Over the course of the past two summers, sports headlines were dominated by opinions on where Brett Favre would end up, if he would stay retired, if he was the biggest jackass the world had ever seen, etc. I, like most people, had conflicting views on the matter, although mine didn't involve charges of arrogance or amorality.

One part of me said, "Well, he's almost 40 now, so he should be entitled to spend his remaining 15 years of life doing whatever he damn well pleases." The other part of me thought he should be spending those 15 years with his wife and daughters.

Although there are a number of divergent opinions, many sources say that the average life expectancy of an NFL quarterback is 55 years, about 20 years below the American average. A research finding often cited by NFL analysts shows that every time a quarterback takes a sack, his life expectancy decreases by about a month. The fact that David Carr has not yet passed away makes me question the medical validity of that discovery, but it is certainly a frightening notion nonetheless.

Quarterbacks, though, are not the only football players whose livelihood doubles as a slow form of suicide. In fact, while the suggestion that every sack takes a month off of a quarterback's life gives us a concrete and possibly sadistic way to determine how much longer he has to live, no reports suggest that their 55-year expected life span is different from players at any other position.
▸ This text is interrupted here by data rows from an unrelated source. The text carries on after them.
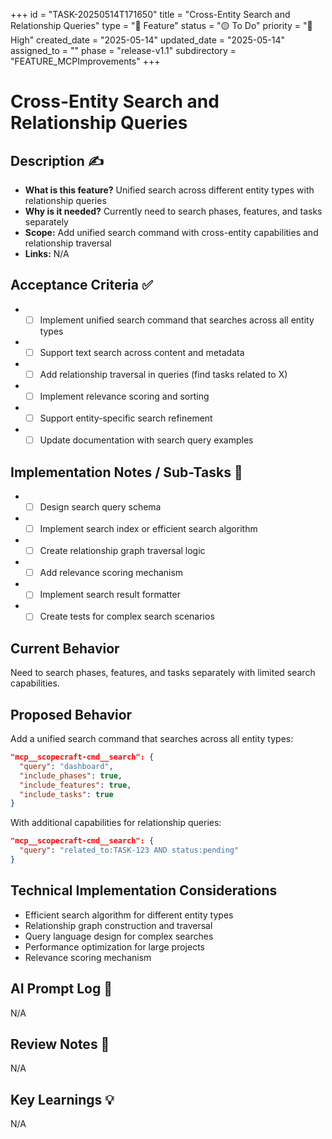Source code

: +++
id = "TASK-20250514T171650"
title = "Cross-Entity Search and Relationship Queries"
type = "🌟 Feature"
status = "🟡 To Do"
priority = "🔼 High"
created_date = "2025-05-14"
updated_date = "2025-05-14"
assigned_to = ""
phase = "release-v1.1"
subdirectory = "FEATURE_MCPImprovements"
+++

# Cross-Entity Search and Relationship Queries

## Description ✍️

* **What is this feature?** Unified search across different entity types with relationship queries
* **Why is it needed?** Currently need to search phases, features, and tasks separately
* **Scope:** Add unified search command with cross-entity capabilities and relationship traversal
* **Links:** N/A

## Acceptance Criteria ✅

* - [ ] Implement unified search command that searches across all entity types
* - [ ] Support text search across content and metadata
* - [ ] Add relationship traversal in queries (find tasks related to X)
* - [ ] Implement relevance scoring and sorting
* - [ ] Support entity-specific search refinement
* - [ ] Update documentation with search query examples

## Implementation Notes / Sub-Tasks 📝

* - [ ] Design search query schema
* - [ ] Implement search index or efficient search algorithm
* - [ ] Create relationship graph traversal logic
* - [ ] Add relevance scoring mechanism
* - [ ] Implement search result formatter
* - [ ] Create tests for complex search scenarios

## Current Behavior

Need to search phases, features, and tasks separately with limited search capabilities.

## Proposed Behavior

Add a unified search command that searches across all entity types:

```json
"mcp__scopecraft-cmd__search": {
  "query": "dashboard",
  "include_phases": true,
  "include_features": true,
  "include_tasks": true
}
```

With additional capabilities for relationship queries:

```json
"mcp__scopecraft-cmd__search": {
  "query": "related_to:TASK-123 AND status:pending"
}
```

## Technical Implementation Considerations

* Efficient search algorithm for different entity types
* Relationship graph construction and traversal
* Query language design for complex searches
* Performance optimization for large projects
* Relevance scoring mechanism

## AI Prompt Log 🤖

N/A

## Review Notes 👀

N/A

## Key Learnings 💡

N/A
These statistics are by no means 100-percent reliable. Even if they were, I'm not sure how many players would trade in their careers and the opportunity to fulfill their childhood dreams for the chance to live an extra 20 years or so. That does not mean, though, that the NFL should not do everything in its power to try to lengthen the lives of its players or, at the very least, decrease the intense and even crippling pain that those players are often subjected to. After all, it's the players that make the NFL a $7 billion industry.

But this is where the NFL comes up short. In the past several years, its post-career medical plan has been disregarded as woefully inadequate by a whole host of retired players, particularly those that played in earlier decades and who weren't exactly making an average base salary of $990,000. And although current players may be better able to pay for their own health care when they hang up their cleats than their elder peers, they will still receive about the same amount of help from the NFL: in other words, no help at all.

The NFL, for its part, continues to insist upon the generosity of its program. And it might be easier to side with the league if only one or two players were lobbying for increased assistance. But when the matter comes before Congress, and when almost every retired player derides the NFL's claims that its efforts are more than sufficient, it becomes obvious that a serious problem exists. It seems that the NFL milks its players for all they're worth before indifferently casting them into a painful retirement. And whether those players live to be 45 or 105, that's just wrong.